Not all investment migration programs can accurately be described as ‘immigration’. Some impose no requirement to spend time in the country, while others require only minimal visits of a few days per year. Such programs are often marketed for the access they provide to visa‑free travel in other countries. Notable examples include the citizenship by investment programs in St. Kitts and Nevis and a handful of other Caribbean countries, which have relatively good access to visa-free tourist and business travel worldwide. Most programs would struggle to attract applicants if they required investors to live in their country.

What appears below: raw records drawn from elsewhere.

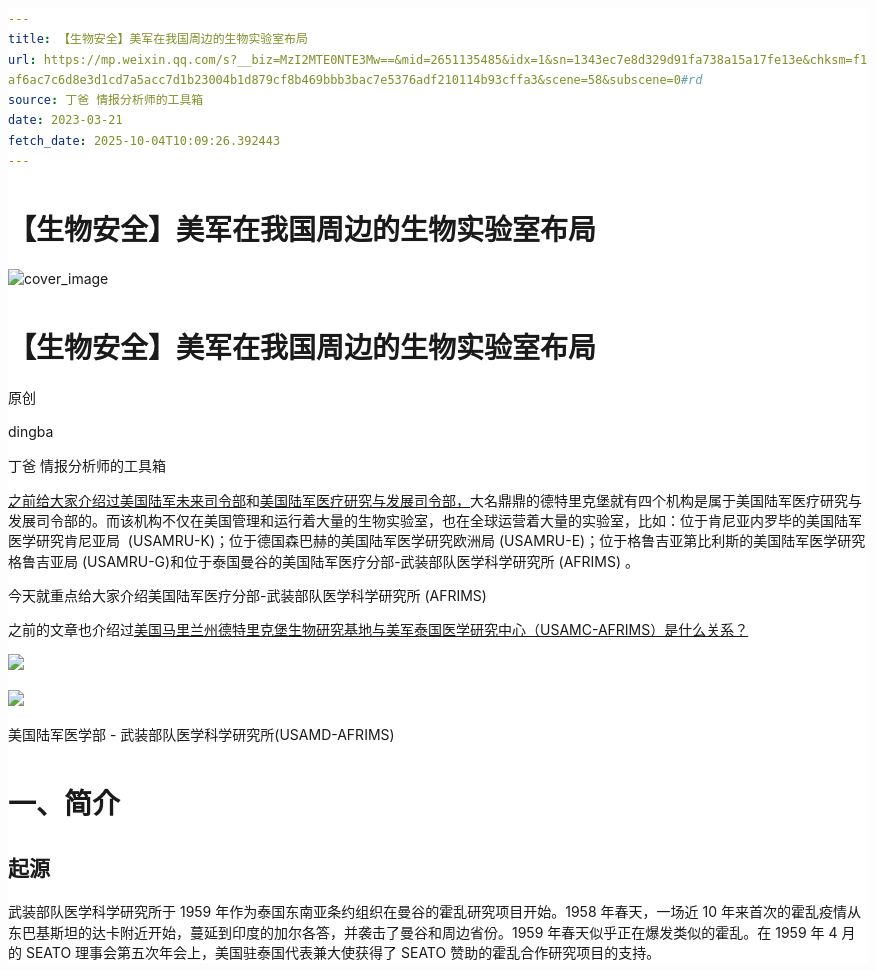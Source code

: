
 ```yaml
---
title: 【生物安全】美军在我国周边的生物实验室布局
url: https://mp.weixin.qq.com/s?__biz=MzI2MTE0NTE3Mw==&mid=2651135485&idx=1&sn=1343ec7e8d329d91fa738a15a17fe13e&chksm=f1af6ac7c6d8e3d1cd7a5acc7d1b23004b1d879cf8b469bbb3bac7e5376adf210114b93cffa3&scene=58&subscene=0#rd
source: 丁爸 情报分析师的工具箱
date: 2023-03-21
fetch_date: 2025-10-04T10:09:26.392443
---
```


# 【生物安全】美军在我国周边的生物实验室布局

![cover_image](https://mmbiz.qpic.cn/mmbiz_jpg/B0AKMb5va5yrJ9GauPr578ZeGSZN9sQhPqLKl1orjTPms41k1NZXQmcZeUwxBuXMDpg866KASFhNiaTcseZXoqA/0?wx_fmt=jpeg)

# 【生物安全】美军在我国周边的生物实验室布局

原创

dingba

丁爸 情报分析师的工具箱

[之前给大家介绍过美国陆军未来司令部](http://mp.weixin.qq.com/s?__biz=MzI2MTE0NTE3Mw==&mid=2651129236&idx=1&sn=aaa3a95ea6f22805ec9400d1d791e780&chksm=f1af72aec6d8fbb851b2ed7fc21fed8c9a019ea889dbda2efe8c7d6604684b5bb434253a34e5&scene=21#wechat_redirect)和[美国陆军医疗研究与发展司令部，](http://mp.weixin.qq.com/s?__biz=MzI2MTE0NTE3Mw==&mid=2651129236&idx=2&sn=d6369cf28f1bdffc6be320f0a06b21ff&chksm=f1af72aec6d8fbb87c43f230658526d9b4188578da6e7bdf0aeb5985ba4bf1d4d757b4b1cad9&scene=21#wechat_redirect)大名鼎鼎的德特里克堡就有四个机构是属于美国陆军医疗研究与发展司令部的。而该机构不仅在美国管理和运行着大量的生物实验室，也在全球运营着大量的实验室，比如：位于肯尼亚内罗毕的美国陆军医学研究肯尼亚局  (USAMRU-K)；位于德国森巴赫的美国陆军医学研究欧洲局 (USAMRU-E)；位于格鲁吉亚第比利斯的美国陆军医学研究格鲁吉亚局 (USAMRU-G)和位于泰国曼谷的美国陆军医疗分部-武装部队医学科学研究所 (AFRIMS) 。

今天就重点给大家介绍美国陆军医疗分部-武装部队医学科学研究所 (AFRIMS)

之前的文章也介绍过[美国马里兰州德特里克堡生物研究基地与美军泰国医学研究中心（USAMC-AFRIMS）是什么关系？](http://mp.weixin.qq.com/s?__biz=MzI2MTE0NTE3Mw==&mid=2651116160&idx=1&sn=2540dda5b71b901267e227361fa8b531&chksm=f1aea5bac6d92cac5077f4fe7a913e31e5349c59ac7798ced4538ce176123d0a0b15a0776396&scene=21#wechat_redirect)

![](https://mmbiz.qpic.cn/mmbiz_png/B0AKMb5va5yrJ9GauPr578ZeGSZN9sQhnKxylEfgsScd3BicEbgowRJJyocKoOcRmmR1Mia1B194KiatNCaWicCibibw/640?wx_fmt=png)

![](https://mmbiz.qpic.cn/mmbiz_png/B0AKMb5va5yrJ9GauPr578ZeGSZN9sQhngKqibh5dBImUALlbTSHiaibtPIiciaibYcGOYKKbibInMNmIgT5DDAEOibEOA/640?wx_fmt=png)

美国陆军医学部 - 武装部队医学科学研究所(USAMD-AFRIMS)

# 一、简介

## 起源

武装部队医学科学研究所于 1959 年作为泰国东南亚条约组织在曼谷的霍乱研究项目开始。1958 年春天，一场近 10 年来首次的霍乱疫情从东巴基斯坦的达卡附近开始，蔓延到印度的加尔各答，并袭击了曼谷和周边省份。1959 年春天似乎正在爆发类似的霍乱。在 1959 年 4 月的 SEATO 理事会第五次年会上，美国驻泰国代表兼大使获得了 SEATO 赞助的霍乱合作研究项目的支持。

Countries with minimal residence requirements need to protect the reputation of their programs. Screening procedures to weed out applicants with criminal backgrounds or illegally obtained wealth help to reduce reputational risks, which — in a worst‑case scenario — could make other countries unwilling to offer visa‑free travel to said country’s citizens. This screening is much more thorough than that which most countries require for their tourist or business visas, but has inherent limits, and the risk of bad apples gaining entry through such a program cannot be eliminated entirely.

Where to next for residence and citizenship programs? Growing demand from the world’s new wealthy classes means that the demand from applicants is unlikely to vanish any time soon. As governments continue to develop their programs, learning from other countries’ experiences will be important. Popular destinations with longstanding programs, such as Australia, Canada, and the UK have recently reassessed their policies for good reasons, including in response to concerns that some investors were often not economically active. The challenge will be to maintain the integrity and reputation of programs while more clearly demonstrating the economic value.

Madeleine Sumption is the Director of the Migration Observatory at the University of Oxford. The Migration Observatory provides impartial, independent, authoritative, evidence‑based analysis of data on migration and migrants in the UK. Before joining the Observatory, she was Director of Research for the international program at the Migration Policy Institute in Washington, DC. She remains a non‑resident fellow with the Migration Policy Institute Europe. 

Her research interests include the design and implementation of work‑based visa policies; investor residence and citizenship programs; and the economic effects of immigration policies in Europe, North America, and other high‑income countries. Her publications include, among many others, Selling Visas and Citizenship: Policy Questions from the Global Boom in Investor Immigration and The Economic Value of Citizenship for Immigrants in the United States.